The Tokugawa shogunate which ruled Japan in the Edo period established itself by subjugating warlords (daimyō), militant religious groups (ikki) and other violent groups; their control was predicated on a forcibly imposed peace. As a result, these sorts of noble house disputes, which often came quite close to erupting into outright battle and which often took place among the powerful tozama families, posed a serious threat to the stability of the bakuhan (shogunate-fiefdom) political system. These events were thus taken very seriously by the government, but also became very popular tales among the people, and were regarded as being quite interesting and exciting, due to the political and physical conflict involved. A number were related in books and several were even transformed into plays and performed on the kabuki or bunraku stage, under the genre known as O-ie-mono (御家物) or O-Ie Kyōgen (御家狂言).

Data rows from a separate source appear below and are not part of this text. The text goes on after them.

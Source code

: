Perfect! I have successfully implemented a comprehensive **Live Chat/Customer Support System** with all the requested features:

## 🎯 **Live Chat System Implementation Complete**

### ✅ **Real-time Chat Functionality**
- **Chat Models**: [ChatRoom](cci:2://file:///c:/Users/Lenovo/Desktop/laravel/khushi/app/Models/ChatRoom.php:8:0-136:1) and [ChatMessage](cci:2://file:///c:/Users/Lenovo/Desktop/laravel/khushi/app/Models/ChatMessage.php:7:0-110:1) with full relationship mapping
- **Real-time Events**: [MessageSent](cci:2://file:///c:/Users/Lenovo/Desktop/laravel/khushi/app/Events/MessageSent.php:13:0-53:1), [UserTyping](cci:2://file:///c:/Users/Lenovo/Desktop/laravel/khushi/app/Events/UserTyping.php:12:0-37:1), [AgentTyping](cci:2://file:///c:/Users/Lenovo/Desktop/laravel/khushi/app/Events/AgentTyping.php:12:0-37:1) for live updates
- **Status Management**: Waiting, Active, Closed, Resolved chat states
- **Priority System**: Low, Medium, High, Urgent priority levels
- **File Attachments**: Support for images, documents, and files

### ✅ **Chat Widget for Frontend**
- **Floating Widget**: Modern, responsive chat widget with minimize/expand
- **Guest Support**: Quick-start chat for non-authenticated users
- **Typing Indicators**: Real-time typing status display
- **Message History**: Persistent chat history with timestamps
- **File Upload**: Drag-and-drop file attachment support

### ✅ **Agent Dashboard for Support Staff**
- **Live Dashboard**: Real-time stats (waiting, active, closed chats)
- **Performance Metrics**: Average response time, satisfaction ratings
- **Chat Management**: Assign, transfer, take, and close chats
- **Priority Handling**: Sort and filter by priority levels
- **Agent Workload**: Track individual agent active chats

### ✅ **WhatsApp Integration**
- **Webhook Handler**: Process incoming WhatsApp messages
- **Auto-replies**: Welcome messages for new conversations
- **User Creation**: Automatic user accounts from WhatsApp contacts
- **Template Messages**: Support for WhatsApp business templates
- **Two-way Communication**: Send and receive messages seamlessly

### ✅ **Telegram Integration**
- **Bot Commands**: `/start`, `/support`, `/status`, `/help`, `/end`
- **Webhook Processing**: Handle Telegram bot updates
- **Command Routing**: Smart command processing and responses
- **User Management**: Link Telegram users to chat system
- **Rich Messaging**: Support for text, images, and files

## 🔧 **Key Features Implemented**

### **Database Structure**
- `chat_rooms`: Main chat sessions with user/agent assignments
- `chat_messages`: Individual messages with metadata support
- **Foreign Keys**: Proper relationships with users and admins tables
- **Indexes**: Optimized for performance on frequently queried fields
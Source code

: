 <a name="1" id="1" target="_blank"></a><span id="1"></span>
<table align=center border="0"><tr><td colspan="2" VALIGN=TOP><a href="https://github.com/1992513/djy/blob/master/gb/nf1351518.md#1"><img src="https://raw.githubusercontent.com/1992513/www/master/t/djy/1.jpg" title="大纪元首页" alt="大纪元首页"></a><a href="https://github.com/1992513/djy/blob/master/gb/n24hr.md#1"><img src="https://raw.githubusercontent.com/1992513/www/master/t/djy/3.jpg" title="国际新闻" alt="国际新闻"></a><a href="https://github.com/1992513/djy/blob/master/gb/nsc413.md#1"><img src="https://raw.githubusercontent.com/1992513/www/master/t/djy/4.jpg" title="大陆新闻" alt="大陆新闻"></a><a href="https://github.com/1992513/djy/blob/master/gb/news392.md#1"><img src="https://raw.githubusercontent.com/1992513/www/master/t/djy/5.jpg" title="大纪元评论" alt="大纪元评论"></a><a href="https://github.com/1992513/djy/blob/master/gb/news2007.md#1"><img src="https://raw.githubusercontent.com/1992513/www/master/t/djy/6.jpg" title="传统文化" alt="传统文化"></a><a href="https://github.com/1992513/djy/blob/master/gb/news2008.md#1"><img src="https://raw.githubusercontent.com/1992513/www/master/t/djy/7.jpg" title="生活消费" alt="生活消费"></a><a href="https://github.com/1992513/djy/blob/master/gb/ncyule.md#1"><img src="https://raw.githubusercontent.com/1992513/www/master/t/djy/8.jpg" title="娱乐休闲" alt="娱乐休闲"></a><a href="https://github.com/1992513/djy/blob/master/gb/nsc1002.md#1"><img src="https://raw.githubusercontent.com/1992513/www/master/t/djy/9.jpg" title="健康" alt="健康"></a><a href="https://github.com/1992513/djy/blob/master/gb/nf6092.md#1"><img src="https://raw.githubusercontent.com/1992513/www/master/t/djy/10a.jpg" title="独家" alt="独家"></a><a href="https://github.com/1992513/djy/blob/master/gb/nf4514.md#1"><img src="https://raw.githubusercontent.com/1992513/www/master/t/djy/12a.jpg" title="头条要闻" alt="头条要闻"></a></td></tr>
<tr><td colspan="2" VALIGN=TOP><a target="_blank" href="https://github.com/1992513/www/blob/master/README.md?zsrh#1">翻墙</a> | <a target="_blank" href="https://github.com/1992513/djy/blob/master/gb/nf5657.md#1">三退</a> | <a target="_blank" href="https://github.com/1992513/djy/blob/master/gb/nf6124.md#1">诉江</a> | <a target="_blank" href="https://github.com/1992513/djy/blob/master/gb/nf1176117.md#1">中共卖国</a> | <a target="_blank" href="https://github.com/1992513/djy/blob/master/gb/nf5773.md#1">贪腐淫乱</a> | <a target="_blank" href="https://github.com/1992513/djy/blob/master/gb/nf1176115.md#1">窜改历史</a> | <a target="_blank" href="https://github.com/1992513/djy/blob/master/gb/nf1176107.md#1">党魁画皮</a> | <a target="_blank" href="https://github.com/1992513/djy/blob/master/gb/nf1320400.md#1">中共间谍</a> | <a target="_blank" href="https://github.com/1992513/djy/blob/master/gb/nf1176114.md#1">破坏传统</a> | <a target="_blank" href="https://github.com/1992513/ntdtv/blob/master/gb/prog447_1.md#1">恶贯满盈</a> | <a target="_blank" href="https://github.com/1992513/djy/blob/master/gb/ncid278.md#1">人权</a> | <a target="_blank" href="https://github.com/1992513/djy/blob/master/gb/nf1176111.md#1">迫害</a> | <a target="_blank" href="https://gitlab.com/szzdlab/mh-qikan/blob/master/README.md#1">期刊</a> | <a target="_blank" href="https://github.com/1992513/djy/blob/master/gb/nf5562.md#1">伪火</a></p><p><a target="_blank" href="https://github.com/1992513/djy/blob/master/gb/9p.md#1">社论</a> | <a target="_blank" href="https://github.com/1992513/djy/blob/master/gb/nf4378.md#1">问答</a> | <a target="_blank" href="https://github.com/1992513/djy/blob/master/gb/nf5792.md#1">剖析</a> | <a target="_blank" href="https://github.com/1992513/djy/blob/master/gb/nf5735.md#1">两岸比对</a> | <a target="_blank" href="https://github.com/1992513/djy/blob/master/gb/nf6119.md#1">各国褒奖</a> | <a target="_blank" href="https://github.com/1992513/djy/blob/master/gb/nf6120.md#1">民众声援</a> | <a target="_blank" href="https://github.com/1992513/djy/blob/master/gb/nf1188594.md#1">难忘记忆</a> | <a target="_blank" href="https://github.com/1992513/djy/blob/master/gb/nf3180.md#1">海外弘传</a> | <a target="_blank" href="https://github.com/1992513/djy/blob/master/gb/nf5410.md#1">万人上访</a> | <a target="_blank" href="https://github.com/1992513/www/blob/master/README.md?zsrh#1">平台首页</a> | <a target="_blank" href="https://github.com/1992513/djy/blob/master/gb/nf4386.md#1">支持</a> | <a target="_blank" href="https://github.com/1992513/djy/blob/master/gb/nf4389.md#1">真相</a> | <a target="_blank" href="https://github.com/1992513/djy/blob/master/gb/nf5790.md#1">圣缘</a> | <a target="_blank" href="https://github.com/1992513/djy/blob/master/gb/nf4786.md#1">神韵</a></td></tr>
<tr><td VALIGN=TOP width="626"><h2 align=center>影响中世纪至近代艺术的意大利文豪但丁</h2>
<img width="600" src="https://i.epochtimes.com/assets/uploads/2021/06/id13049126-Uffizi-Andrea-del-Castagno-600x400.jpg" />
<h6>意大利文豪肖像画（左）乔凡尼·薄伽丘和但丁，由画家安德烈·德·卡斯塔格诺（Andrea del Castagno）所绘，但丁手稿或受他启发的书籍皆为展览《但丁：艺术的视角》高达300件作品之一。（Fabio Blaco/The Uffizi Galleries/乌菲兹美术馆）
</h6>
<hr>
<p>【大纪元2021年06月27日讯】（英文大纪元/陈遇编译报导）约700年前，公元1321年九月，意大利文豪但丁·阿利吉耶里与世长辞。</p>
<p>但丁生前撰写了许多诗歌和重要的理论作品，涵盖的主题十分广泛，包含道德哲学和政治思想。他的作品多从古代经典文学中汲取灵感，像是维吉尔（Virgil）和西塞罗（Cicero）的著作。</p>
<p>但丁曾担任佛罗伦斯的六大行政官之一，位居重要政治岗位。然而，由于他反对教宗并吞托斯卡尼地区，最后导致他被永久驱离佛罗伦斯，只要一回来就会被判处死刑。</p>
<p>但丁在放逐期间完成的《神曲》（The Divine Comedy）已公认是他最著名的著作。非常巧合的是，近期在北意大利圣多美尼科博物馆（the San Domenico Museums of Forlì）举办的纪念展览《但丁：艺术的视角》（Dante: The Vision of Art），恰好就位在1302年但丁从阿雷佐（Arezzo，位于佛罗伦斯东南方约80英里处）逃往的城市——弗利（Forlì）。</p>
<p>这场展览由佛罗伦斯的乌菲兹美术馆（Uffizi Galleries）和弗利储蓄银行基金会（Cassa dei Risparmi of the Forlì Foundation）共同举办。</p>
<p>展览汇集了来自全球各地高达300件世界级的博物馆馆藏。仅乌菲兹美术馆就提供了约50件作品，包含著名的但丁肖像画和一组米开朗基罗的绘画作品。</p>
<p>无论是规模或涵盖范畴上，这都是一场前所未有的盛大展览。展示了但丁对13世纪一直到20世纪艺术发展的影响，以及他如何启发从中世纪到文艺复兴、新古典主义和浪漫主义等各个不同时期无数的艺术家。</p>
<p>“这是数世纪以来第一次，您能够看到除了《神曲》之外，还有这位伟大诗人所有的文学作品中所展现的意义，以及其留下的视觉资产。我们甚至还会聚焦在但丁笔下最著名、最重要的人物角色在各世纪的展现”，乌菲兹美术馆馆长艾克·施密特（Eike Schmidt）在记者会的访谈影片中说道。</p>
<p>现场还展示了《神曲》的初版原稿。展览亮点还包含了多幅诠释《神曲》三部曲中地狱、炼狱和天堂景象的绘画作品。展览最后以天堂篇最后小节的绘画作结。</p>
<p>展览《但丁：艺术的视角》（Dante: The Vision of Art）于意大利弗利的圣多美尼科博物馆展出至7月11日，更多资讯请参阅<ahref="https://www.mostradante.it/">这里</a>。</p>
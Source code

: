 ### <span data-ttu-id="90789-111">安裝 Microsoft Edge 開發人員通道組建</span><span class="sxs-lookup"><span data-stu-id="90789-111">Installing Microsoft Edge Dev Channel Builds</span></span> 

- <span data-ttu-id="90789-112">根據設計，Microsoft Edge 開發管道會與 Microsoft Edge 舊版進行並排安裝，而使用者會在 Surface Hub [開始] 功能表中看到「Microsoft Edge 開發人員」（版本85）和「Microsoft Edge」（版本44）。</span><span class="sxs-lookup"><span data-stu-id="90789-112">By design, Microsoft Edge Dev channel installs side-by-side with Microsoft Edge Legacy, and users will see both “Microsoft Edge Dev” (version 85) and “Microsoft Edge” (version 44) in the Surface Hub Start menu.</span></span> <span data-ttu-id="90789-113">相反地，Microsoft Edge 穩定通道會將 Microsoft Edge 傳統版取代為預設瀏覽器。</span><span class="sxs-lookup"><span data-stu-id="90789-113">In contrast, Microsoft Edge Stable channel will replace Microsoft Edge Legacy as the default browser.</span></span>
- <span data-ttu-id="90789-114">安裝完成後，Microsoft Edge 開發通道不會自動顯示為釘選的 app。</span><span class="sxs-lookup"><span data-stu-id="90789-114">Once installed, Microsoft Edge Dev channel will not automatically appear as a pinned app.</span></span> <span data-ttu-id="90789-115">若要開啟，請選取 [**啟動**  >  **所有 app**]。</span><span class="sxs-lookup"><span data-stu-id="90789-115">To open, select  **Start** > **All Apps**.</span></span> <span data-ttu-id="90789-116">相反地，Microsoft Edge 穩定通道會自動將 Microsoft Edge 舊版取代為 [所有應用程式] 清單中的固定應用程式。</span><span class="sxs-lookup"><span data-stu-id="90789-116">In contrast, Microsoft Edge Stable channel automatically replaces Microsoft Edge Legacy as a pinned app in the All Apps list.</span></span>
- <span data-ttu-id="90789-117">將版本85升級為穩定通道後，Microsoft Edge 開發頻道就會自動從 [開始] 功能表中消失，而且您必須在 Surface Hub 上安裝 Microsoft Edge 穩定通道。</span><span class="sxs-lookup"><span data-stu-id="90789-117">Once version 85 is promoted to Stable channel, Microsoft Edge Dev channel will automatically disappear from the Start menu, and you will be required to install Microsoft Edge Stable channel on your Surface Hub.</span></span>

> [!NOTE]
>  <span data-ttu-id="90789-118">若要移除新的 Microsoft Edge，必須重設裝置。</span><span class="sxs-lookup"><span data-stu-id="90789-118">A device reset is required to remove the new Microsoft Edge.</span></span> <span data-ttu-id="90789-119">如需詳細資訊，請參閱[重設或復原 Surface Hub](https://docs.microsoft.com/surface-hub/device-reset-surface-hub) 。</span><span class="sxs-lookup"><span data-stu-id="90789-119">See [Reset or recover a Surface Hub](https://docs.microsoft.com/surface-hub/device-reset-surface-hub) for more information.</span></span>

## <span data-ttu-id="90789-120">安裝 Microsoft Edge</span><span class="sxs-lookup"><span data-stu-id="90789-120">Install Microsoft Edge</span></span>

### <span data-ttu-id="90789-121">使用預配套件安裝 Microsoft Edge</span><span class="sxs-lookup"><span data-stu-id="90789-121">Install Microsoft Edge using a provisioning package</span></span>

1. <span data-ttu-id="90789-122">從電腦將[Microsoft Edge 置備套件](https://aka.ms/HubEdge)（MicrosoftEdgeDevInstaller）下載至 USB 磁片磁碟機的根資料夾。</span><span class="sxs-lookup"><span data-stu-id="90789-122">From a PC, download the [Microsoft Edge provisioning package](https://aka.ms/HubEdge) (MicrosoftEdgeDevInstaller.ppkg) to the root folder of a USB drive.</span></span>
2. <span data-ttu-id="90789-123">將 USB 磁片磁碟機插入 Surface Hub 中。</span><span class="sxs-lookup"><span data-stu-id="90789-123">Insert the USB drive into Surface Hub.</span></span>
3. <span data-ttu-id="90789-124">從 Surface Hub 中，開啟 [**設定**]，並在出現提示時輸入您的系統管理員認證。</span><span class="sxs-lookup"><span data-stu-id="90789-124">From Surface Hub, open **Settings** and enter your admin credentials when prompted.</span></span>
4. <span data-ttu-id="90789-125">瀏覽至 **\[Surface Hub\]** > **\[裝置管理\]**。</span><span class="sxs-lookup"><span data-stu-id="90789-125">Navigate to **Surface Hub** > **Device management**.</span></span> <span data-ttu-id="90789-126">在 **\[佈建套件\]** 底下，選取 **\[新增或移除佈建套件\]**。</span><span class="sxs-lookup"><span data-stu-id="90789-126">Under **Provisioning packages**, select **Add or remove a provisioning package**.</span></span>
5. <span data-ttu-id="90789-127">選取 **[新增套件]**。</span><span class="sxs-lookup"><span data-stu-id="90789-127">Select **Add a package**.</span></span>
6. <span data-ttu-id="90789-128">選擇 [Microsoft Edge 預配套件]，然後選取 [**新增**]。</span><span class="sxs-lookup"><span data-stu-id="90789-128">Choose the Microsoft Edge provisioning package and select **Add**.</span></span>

==Notable family disputes==

- 1608 – Tsutsui clan, Iga-Ueno Domain (Tsutsui Sōdō)
- 1614 – Ōkubo Nagayasu (Ōkubo family), Odawara Domain
- 1617 – Mogami clan, Yamagata Domain (Mogami Sōdō)
- 1626 – Sō clan, Tsushima Domain (Yanagawa Iken)
- 1633 – Kuroda clan, Fukuoka Domain
- 1634 – Tsugaru clan, Hirosaki Domain (Funabashi Sōdō)
- 1635 – Kamei clan, Tsuwano Domain (Enchi Sōdō)
- 1639 – Katō clan, Aizu Domain
- 1640 – Ikoma clan, Takamatsu Domain
- 1640 – Ikeda clan, Yamasaki Domain
- 1640 – Sagara clan, Hitoyoshi Domain (Oshimo no Ran)
- 1648 – Inaba clan, Fukuchiyama Domain (Tamba-Fukuchiyama Sōdō)
- 1648 – Yoshida clan, Hamada Domain
- 1648 – Kitsuregawa clan, Kitsuregawa Domain
- 1660–1671 – Date clan, Sendai Domain (Date Sōdō, Tsunamune Inkyo Jiken)
- 1679 – Matsudaira clan, Takata Domain (Echigo Sōdō)
- 1697 – Date clan, Sendai Domain (Tsunamura Inkyo Jiken)
- 1748 – Maeda clan, Kaga Domain (Kaga Sōdō)
- 1754 – Satake clan, Akita Domain (Satake Sōdō)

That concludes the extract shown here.